The secret weapon was a 30-year-old programming language built for telephone networks — Erlang, running on the BEAM virtual machine. While the rest of the world was building chat apps on Ruby on Rails or Node.js, WhatsApp had gone back to the 1980s — and won.

This tutorial will take you deep into why Erlang/BEAM can handle millions of concurrent connections where other stacks collapse, explaining every architectural concept with clear analogies, animated diagrams, and real-world context.

📡

The Numbers That Matter

A single commodity Linux server running Erlang/BEAM handled 2 million simultaneous WebSocket/TCP connections during WhatsApp's peak. For context, a typical Java application server (Tomcat with thread-per-connection) would run out of memory trying to maintain just 10,000 concurrent connections on the same hardware.

Section 02

The C10K Problem — Why Concurrency Is Hard

Before understanding why Erlang wins, you need to understand the problem every messaging platform faces. It has a name: the C10K problem (10,000 concurrent connections).

📖 Analogy

The Restaurant That Couldn't Seat Everyone

Imagine a restaurant where every customer who walks in is assigned a dedicated waiter. That waiter does nothing else — they just stand next to the customer's table, waiting for the customer to speak, ready to serve instantly.

When 50 customers arrive, you have 50 waiters. When 1,000 customers arrive, you need 1,000 waiters — most of them standing idle waiting for customers to place their orders. The waiters eat food, take up space, cost money, and mostly just wait.

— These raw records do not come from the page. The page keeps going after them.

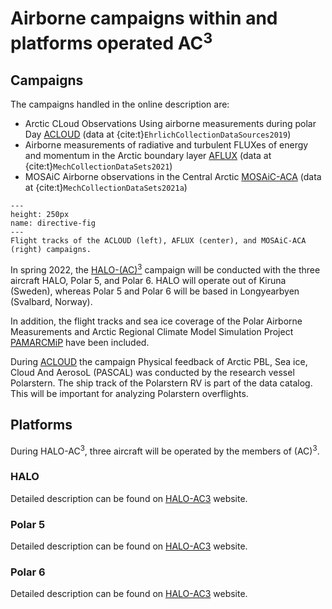 # Airborne campaigns within and platforms operated AC<sup>3</sup>
## Campaigns

The campaigns handled in the online description are:

- Arctic CLoud Observations Using airborne measurements during polar Day [ACLOUD](https://home.uni-leipzig.de/~ehrlich/ACLOUD_wiki_doku/doku.php) (data at {cite:t}`EhrlichCollectionDataSources2019`) 
- Airborne measurements of radiative and turbulent FLUXes of energy and momentum in the Arctic boundary layer [AFLUX](https://home.uni-leipzig.de/~ehrlich/AFLUX_wiki_doku/doku.php?id=start) (data at {cite:t}`MechCollectionDataSets2021`)
- MOSAiC Airborne observations in the Central Arctic [MOSAiC-ACA](https://home.uni-leipzig.de/~ehrlich/MOSAiC_ACA_wiki_doku/doku.php?id=start) (data at {cite:t}`MechCollectionDataSets2021a`)

```{figure} img/tracks.png
---
height: 250px
name: directive-fig
---
Flight tracks of the ACLOUD (left), AFLUX (center), and MOSAiC-ACA (right) campaigns.
```

In spring 2022, the [HALO-(AC)<sup>3</sup>](https://halo-ac3.de/) campaign will be conducted with the three aircraft HALO, Polar 5, and Polar 6. HALO will operate out of Kiruna (Sweden), whereas Polar 5 and Polar 6 will be based in Longyearbyen (Svalbard, Norway).

In addition, the flight tracks and sea ice coverage of the Polar Airborne Measurements and Arctic Regional Climate Model Simulation Project [PAMARCMiP](https://www.ac3-tr.de/overview/observations/pamarcmip-2018/) have been included.

During [ACLOUD](https://home.uni-leipzig.de/~ehrlich/ACLOUD_wiki_doku/doku.php) the campaign Physical feedback of Arctic PBL, Sea ice, Cloud And AerosoL (PASCAL) was conducted by the research vessel Polarstern. The ship track of the Polarstern RV is part of the data catalog. This will be important for analyzing Polarstern overflights.

## Platforms
During HALO-AC<sup>3</sup>, three aircraft will be operated by the members of (AC)<sup>3</sup>.
### HALO
Detailed description can be found on [HALO-AC3](https://halo-ac3.de/halo-ac3/halo/) website.
### Polar 5
Detailed description can be found on [HALO-AC3](https://halo-ac3.de/halo-ac3/p5-p6/) website.
### Polar 6
Detailed description can be found on [HALO-AC3](https://halo-ac3.de/halo-ac3/p5-p6/) website.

This is exactly how traditional thread-per-connection servers work. Each TCP connection gets its own OS thread. Most threads just sit there, blocked, waiting for a message that hasn't arrived yet. At 2 million connections, you'd need 2 million OS threads. That's not a server — that's a catastrophe.

🧵

OS Threads

Traditional Model

Each connection = 1 OS thread. Threads consume ~1–8 MB of stack memory each. At 10,000 connections = 10 GB just for stacks. At 2 million connections = completely impossible.

⚡

Event Loop

Node.js / Nginx Model

Single thread handles all connections via epoll/kqueue. Excellent for I/O but one slow operation blocks everyone. CPU-intensive work destroys throughput. No true parallelism.

🌳

BEAM Processes

Erlang / Elixir Model

Each connection = 1 lightweight BEAM process (~300 bytes initial heap). At 2 million connections = ~600 MB just for process heaps. Each process is isolated, preemptively scheduled, and independently garbage collected.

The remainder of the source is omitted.